Distribution key in Netezza - learn Reading Time: 7 minutes

At the point when you create a table in Netezza database, selecting column/s being a member of distribution key is one of the critical decision for good execution of the queries that will run against the table.

The following are some of the key points to remember when we select distribution key:

Choosing right distribution key is one of the important factor to improve the performance of Netezza server. If you have created the table with RANDOM distribution or with different column with lots of duplicate records then you should immediately change the distribution key otherwise that will reduces the performance. Changing Netezza table distribution key is process of redistributing the Netezza table using Netezza nzsql.

Redistribute using CTAS

Creating new table and loading data at same time is one of the best way to redistribute table. You can use CTAS ( Create table AS) and is one of fastest way to re-create Netezza table.

Syntax:

CREATE TABLE <CTA_table> AS SELECT * FROM <existing_table> DISTRIBUTE ON (QUERIED_colume(s));

For example;

CREATE TABLE new_sales AS SELECT * FROM sales DISTRIBUTE ON (Year);DROP TABLE sales;

DROP TABLE

ALTER TABLE new_sales RENAME TO sales; ALTER TABLE

Redistribute using Intermediate Table

The main drawback of using only CTAS is that you have to drop the original table and rename newly created table to original table. This process will invalidate the any views built on top of base table. You have to explicitly re-compile all views which are built on top of old table.

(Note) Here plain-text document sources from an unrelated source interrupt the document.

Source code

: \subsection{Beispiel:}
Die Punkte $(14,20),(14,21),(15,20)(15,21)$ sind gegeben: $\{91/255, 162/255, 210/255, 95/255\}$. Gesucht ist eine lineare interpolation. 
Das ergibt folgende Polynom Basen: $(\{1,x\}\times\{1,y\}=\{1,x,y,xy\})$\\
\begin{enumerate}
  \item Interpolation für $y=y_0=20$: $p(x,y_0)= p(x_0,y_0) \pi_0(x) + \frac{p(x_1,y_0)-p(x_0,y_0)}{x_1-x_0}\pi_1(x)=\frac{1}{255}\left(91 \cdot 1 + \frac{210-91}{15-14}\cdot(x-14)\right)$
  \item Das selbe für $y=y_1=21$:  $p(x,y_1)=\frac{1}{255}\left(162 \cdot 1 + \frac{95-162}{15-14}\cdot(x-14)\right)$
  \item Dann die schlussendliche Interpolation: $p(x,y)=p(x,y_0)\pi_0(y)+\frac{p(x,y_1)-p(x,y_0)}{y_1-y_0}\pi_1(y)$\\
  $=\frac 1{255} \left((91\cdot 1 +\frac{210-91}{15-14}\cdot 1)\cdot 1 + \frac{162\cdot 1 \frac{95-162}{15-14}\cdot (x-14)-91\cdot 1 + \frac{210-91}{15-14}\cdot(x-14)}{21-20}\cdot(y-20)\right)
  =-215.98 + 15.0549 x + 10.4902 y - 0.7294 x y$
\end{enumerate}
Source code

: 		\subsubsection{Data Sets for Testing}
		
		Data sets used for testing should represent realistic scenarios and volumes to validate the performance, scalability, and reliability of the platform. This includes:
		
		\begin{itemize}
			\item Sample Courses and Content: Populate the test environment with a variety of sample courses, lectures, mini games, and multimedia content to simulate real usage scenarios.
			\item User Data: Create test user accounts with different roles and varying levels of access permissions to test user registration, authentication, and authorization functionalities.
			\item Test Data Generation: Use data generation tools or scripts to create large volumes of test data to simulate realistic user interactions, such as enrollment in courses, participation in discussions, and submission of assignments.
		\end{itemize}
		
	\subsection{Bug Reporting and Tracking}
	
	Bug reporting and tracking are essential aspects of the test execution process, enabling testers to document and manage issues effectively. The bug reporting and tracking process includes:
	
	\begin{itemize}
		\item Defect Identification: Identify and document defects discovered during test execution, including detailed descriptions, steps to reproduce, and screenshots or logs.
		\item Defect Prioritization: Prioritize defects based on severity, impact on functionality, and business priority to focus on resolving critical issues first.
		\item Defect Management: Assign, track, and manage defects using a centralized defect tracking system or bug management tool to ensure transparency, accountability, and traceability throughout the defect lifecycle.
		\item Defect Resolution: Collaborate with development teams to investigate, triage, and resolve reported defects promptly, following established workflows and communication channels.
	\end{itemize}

To overcome above mentioned issue, you can follow tow steps procedure to re-distribute table. First, use CTAS to create new intermediate table from old table, then, second, truncate original table and reload data from intermediate table.

For example;

CREATE TABLE int_sample_sales AS SELECT * FROM sample_sales DISTRIBUTE ON (MONTH_ID); INSERT 0 7 TRAINING.ADMIN(ADMIN)=> TRUNCATE TABLE sample_sales; TRUNCATE TABLE TRAINING.ADMIN(ADMIN)=> INSERT INTO sample_sales SELECT * FROM int_sample_sales; INSERT 0 7 TRAINING.ADMIN(ADMIN)=>

You can also create the scripts to re-distribute the Netezza table using aginity workbench. Here is the example of scripts that aginity generates for redistribution of Netezza table:

CREATE TABLE USER1."RENAME_DEMO_ ( ID INTEGER, NAME CHARACTER(10) ) DISTRIBUTE ON (ID);

INSERT INTO USER1."RENAME_DEMO_ SELECT * FROM USER1.RENAME_DEMO; ALTER TABLE USER1."RENAME_DEMO_ SET PRIVILEGES TO USER1.RENAME_DEMO; ALTER TABLE USER1.RENAME_DEMO RENAME TO USER1."RENAME_DEMO_ ALTER TABLE USER1."RENAME_DEMO_ RENAME TO USER1.RENAME_DEMO; ALTER TABLE USER1.RENAME_DEMO OWNER TO USER1; DROP TABLE USER1."RENAME_DEMO_ GENERATE EXPRESS STATISTICS ON USER1.RENAME_DEMO;

Changing Netezza Table Default Distribution key

By default, Netezza will distribute on the first column if you do not specify the distribute on hash(column) command.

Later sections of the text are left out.